Saved data entries

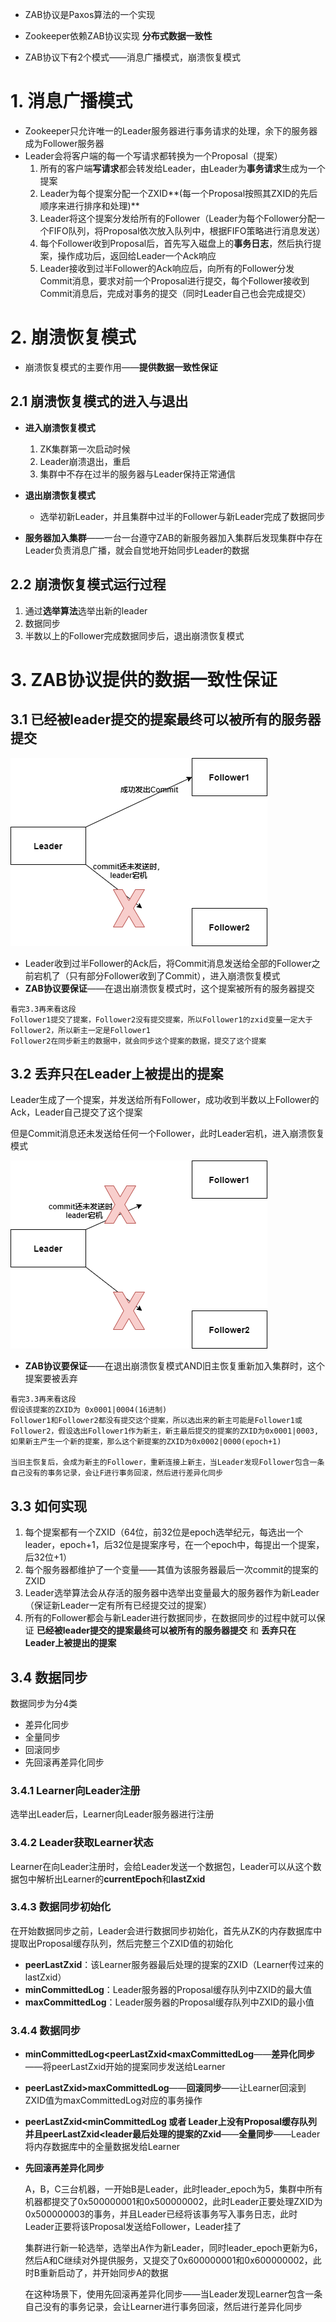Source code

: * ZAB协议是Paxos算法的一个实现

* Zookeeper依赖ZAB协议实现 **分布式数据一致性**
* ZAB协议下有2个模式——消息广播模式，崩溃恢复模式





# 1. 消息广播模式

* Zookeeper只允许唯一的Leader服务器进行事务请求的处理，余下的服务器成为Follower服务器
* Leader会将客户端的每一个写请求都转换为一个Proposal（提案）
  1. 所有的客户端**写请求**都会转发给Leader，由Leader为**事务请求**生成为一个提案
  2. Leader为每个提案分配一个ZXID**(每一个Proposal按照其ZXID的先后顺序来进行排序和处理)**
  3. Leader将这个提案分发给所有的Follower（Leader为每个Follower分配一个FIFO队列，将Proposal依次放入队列中，根据FIFO策略进行消息发送）
  4. 每个Follower收到Proposal后，首先写入磁盘上的**事务日志**，然后执行提案，操作成功后，返回给Leader一个Ack响应
  5. Leader接收到过半Follower的Ack响应后，向所有的Follower分发Commit消息，要求对前一个Proposal进行提交，每个Follower接收到Commit消息后，完成对事务的提交（同时Leader自己也会完成提交）





# 2. 崩溃恢复模式

* 崩溃恢复模式的主要作用——**提供数据一致性保证**



## 2.1 崩溃恢复模式的进入与退出

* **进入崩溃恢复模式**
  1. ZK集群第一次启动时候
  2. Leader崩溃退出，重启
  3. 集群中不存在过半的服务器与Leader保持正常通信

* **退出崩溃恢复模式**
  * 选举初新Leader，并且集群中过半的Follower与新Leader完成了数据同步
* **服务器加入集群**——一台一台遵守ZAB的新服务器加入集群后发现集群中存在Leader负责消息广播，就会自觉地开始同步Leader的数据



## 2.2 崩溃恢复模式运行过程

1. 通过**选举算法**选举出新的leader
2. 数据同步
3. 半数以上的Follower完成数据同步后，退出崩溃恢复模式



# 3. ZAB协议提供的数据一致性保证

## 3.1 已经被leader提交的提案最终可以被所有的服务器提交

![1.drawio.png](assert/7.png)

* Leader收到过半Follower的Ack后，将Commit消息发送给全部的Follower之前宕机了（只有部分Follower收到了Commit），进入崩溃恢复模式
* **ZAB协议要保证**——在退出崩溃恢复模式时，这个提案被所有的服务器提交

```
看完3.3再来看这段
Follower1提交了提案，Follower2没有提交提案，所以Follower1的zxid变量一定大于Follower2，所以新主一定是Follower1
Follower2在同步新主的数据中，就会同步这个提案的数据，提交了这个提案
```



## 3.2 丢弃只在Leader上被提出的提案

Leader生成了一个提案，并发送给所有Follower，成功收到半数以上Follower的Ack，Leader自己提交了这个提案

但是Commit消息还未发送给任何一个Follower，此时Leader宕机，进入崩溃恢复模式

![8](assert/8.png)

* **ZAB协议要保证**——在退出崩溃恢复模式AND旧主恢复重新加入集群时，这个提案要被丢弃

```
看完3.3再来看这段
假设该提案的ZXID为 0x0001|0004(16进制)
Follower1和Follower2都没有提交这个提案，所以选出来的新主可能是Follower1或Follower2，假设选出Follower1作为新主，新主最后提交的提案的ZXID为0x0001|0003,如果新主产生一个新的提案，那么这个新提案的ZXID为0x0002|0000(epoch+1)

当旧主恢复后，会成为新主的Follower，重新连接上新主，当Leader发现Follower包含一条自己没有的事务记录，会让F进行事务回滚，然后进行差异化同步
```



## 3.3 如何实现

1. 每个提案都有一个ZXID（64位，前32位是epoch选举纪元，每选出一个leader，epoch+1，后32位是提案序号，在一个epoch中，每提出一个提案，后32位+1）
2. 每个服务器都维护了一个变量——其值为该服务器最后一次commit的提案的ZXID
3. Leader选举算法会从存活的服务器中选举出变量最大的服务器作为新Leader（保证新Leader一定有所有已经提交过的提案）
4. 所有的Follower都会与新Leader进行数据同步，在数据同步的过程中就可以保证 **已经被leader提交的提案最终可以被所有的服务器提交** 和 **丢弃只在Leader上被提出的提案**



## 3.4 数据同步

数据同步为分4类

* 差异化同步
* 全量同步
* 回滚同步
* 先回滚再差异化同步



### 3.4.1 Learner向Leader注册

选举出Leader后，Learner向Leader服务器进行注册

### 3.4.2 Leader获取Learner状态

Learner在向Leader注册时，会给Leader发送一个数据包，Leader可以从这个数据包中解析出Learner的**currentEpoch**和**lastZxid**

### 3.4.3 数据同步初始化

在开始数据同步之前，Leader会进行数据同步初始化，首先从ZK的内存数据库中提取出Proposal缓存队列，然后完整三个ZXID值的初始化

* **peerLastZxid**：该Learner服务器最后处理的提案的ZXID（Learner传过来的lastZxid）
* **minCommittedLog**：Leader服务器的Proposal缓存队列中ZXID的最大值
* **maxCommittedLog**：Leader服务器的Proposal缓存队列中ZXID的最小值

### 3.4.4 数据同步

* **minCommittedLog<peerLastZxid<maxCommittedLog**——**差异化同步**——将peerLastZxid开始的提案同步发送给Learner

* **peerLastZxid>maxCommittedLog**——**回滚同步**——让Learner回滚到ZXID值为maxCommittedLog对应的事务操作

* **peerLastZxid<minCommittedLog 或者 Leader上没有Proposal缓存队列并且peerLastZxid<leader最后处理的提案的Zxid**——**全量同步**——Leader将内存数据库中的全量数据发给Learner

* **先回滚再差异化同步**

  A，B，C三台机器，一开始B是Leader，此时leader_epoch为5，集群中所有机器都提交了0x500000001和0x500000002，此时Leader正要处理ZXID为0x500000003的事务，并且Leader已经将该事务写入事务日志，此时Leader正要将该Proposal发送给Follower，Leader挂了

  集群进行新一轮选举，选举出A作为新Leader，同时leader_epoch更新为6，然后A和C继续对外提供服务，又提交了0x600000001和0x600000002，此时B重新启动了，并开始同步A的数据

  在这种场景下，使用先回滚再差异化同步——当Leader发现Learner包含一条自己没有的事务记录，会让Learner进行事务回滚，然后进行差异化同步



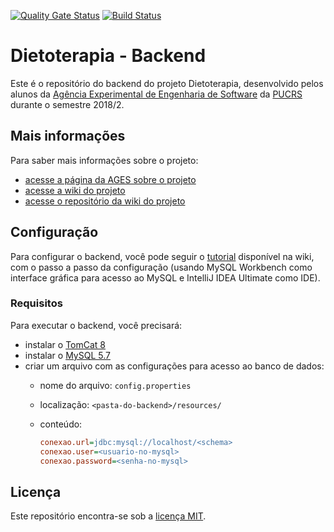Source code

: [![Quality Gate Status](https://sonarcloud.io/api/project_badges/measure?project=pauloaranha_aranhaverso&metric=alert_status)](https://sonarcloud.io/dashboard?id=pauloaranha_aranhaverso) 
[![Build Status](https://travis-ci.org/pauloaranha/aranhaverso.svg?branch=master)](https://travis-ci.org/aranha/aranhaverso)

# Dietoterapia - Backend

Este é o repositório do backend do projeto Dietoterapia, desenvolvido pelos
alunos da [Agência Experimental de Engenharia de Software](http://www.ages.pucrs.br/)
da [PUCRS](http://www.pucrs.br/) durante o semestre 2018/2.

## Mais informações
Para saber mais informações sobre o projeto:
* [acesse a página da AGES sobre o projeto](http://www.ages.pucrs.br/dietoterapia/)
* [acesse a wiki do projeto](http://www.tools.ages.pucrs.br/dietoterapia/wiki/wikis/home)
* [acesse o repositório da wiki do projeto](http://www.tools.ages.pucrs.br/dietoterapia/wiki)

## Configuração
Para configurar o backend, você pode seguir o
[tutorial](http://www.tools.ages.pucrs.br/dietoterapia/wiki/wikis/Configura%C3%A7%C3%A3o#backend)
disponível na wiki, com o passo a passo da configuração (usando MySQL Workbench
como interface gráfica para acesso ao MySQL e IntelliJ IDEA Ultimate como IDE).

### Requisitos
Para executar o backend, você precisará:
* instalar o [TomCat 8](https://tomcat.apache.org/download-80.cgi)
* instalar o [MySQL 5.7](https://dev.mysql.com/downloads/mysql/5.7.html#downloads)
* criar um arquivo com as configurações para acesso ao banco de dados:
    - nome do arquivo: `config.properties`
    - localização: `<pasta-do-backend>/resources/`
    - conteúdo:
        
        ```ini
        conexao.url=jdbc:mysql://localhost/<schema>
        conexao.user=<usuario-no-mysql>
        conexao.password=<senha-no-mysql>
        ```

## Licença
Este repositório encontra-se sob a
[licença MIT](http://www.tools.ages.pucrs.br/dietoterapia/back/blob/master/LICENSE).
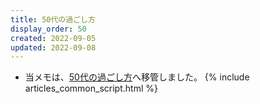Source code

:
 ```yaml
---
title: 50代の過ごし方
display_order: 50
created: 2022-09-05
updated: 2022-09-08
---
```

- 当メモは、[50代の過ごし方](https://thinktwice.tech/life/ways_to_spend_time/how_to_spend_your_50s/)へ移管しました。
{% include articles_common_script.html %}
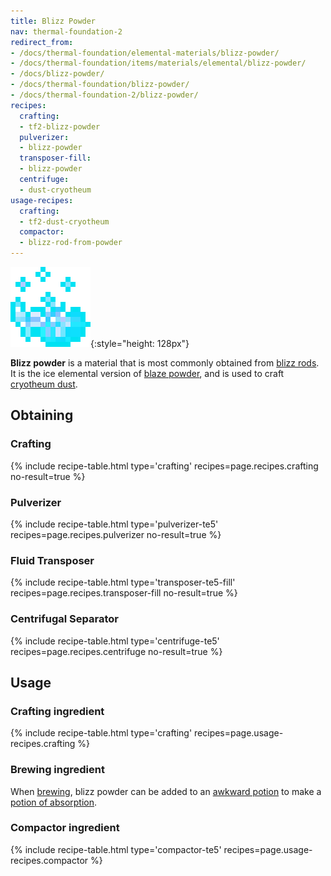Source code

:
 ```yaml
---
title: Blizz Powder
nav: thermal-foundation-2
redirect_from:
- /docs/thermal-foundation/elemental-materials/blizz-powder/
- /docs/thermal-foundation/items/materials/elemental/blizz-powder/
- /docs/blizz-powder/
- /docs/thermal-foundation/blizz-powder/
- /docs/thermal-foundation-2/blizz-powder/
recipes:
  crafting:
  - tf2-blizz-powder
  pulverizer:
  - blizz-powder
  transposer-fill:
  - blizz-powder
  centrifuge:
  - dust-cryotheum
usage-recipes:
  crafting:
  - tf2-dust-cryotheum
  compactor:
  - blizz-rod-from-powder
---
```


![Blizz powder](/assets/images/thermal-foundation-2/blizz-powder.gif){:style="height: 128px"}


**Blizz powder** is a material that is most commonly obtained from [blizz
rods](/docs/1.12/thermal-foundation-2/blizz-rod/). It is the ice elemental version of [blaze
powder](https://minecraft.gamepedia.com/Blaze_Powder), and is used to craft
[cryotheum dust](/docs/1.12/thermal-foundation-2/cryotheum-dust/).


Obtaining
---------

### Crafting
{% include recipe-table.html type='crafting' recipes=page.recipes.crafting no-result=true %}

### Pulverizer
{% include recipe-table.html type='pulverizer-te5' recipes=page.recipes.pulverizer no-result=true %}

### Fluid Transposer
{% include recipe-table.html type='transposer-te5-fill' recipes=page.recipes.transposer-fill no-result=true %}

### Centrifugal Separator
{% include recipe-table.html type='centrifuge-te5' recipes=page.recipes.centrifuge no-result=true %}


Usage
-----

### Crafting ingredient
{% include recipe-table.html type='crafting' recipes=page.usage-recipes.crafting %}

### Brewing ingredient
When [brewing](https://minecraft.gamepedia.com/Brewing), blizz powder can be
added to an [awkward
potion](https://minecraft.gamepedia.com/Potion#Base_potions) to make a [potion
of absorption](/docs/1.12/cofh-core-4/potions/).

### Compactor ingredient
{% include recipe-table.html type='compactor-te5' recipes=page.usage-recipes.compactor %}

WHAT IS REQUIRED
The lines from the start of the data through the line that contains "1. 所有的客户端**写请求" are to be returned exactly, please, with both ends included and every picture left out.

TASK OUTPUT
Source code

: * ZAB协议是Paxos算法的一个实现

* Zookeeper依赖ZAB协议实现 **分布式数据一致性**
* ZAB协议下有2个模式——消息广播模式，崩溃恢复模式





# 1. 消息广播模式

* Zookeeper只允许唯一的Leader服务器进行事务请求的处理，余下的服务器成为Follower服务器
* Leader会将客户端的每一个写请求都转换为一个Proposal（提案）
  1. 所有的客户端**写请求**都会转发给Leader，由Leader为**事务请求**生成为一个提案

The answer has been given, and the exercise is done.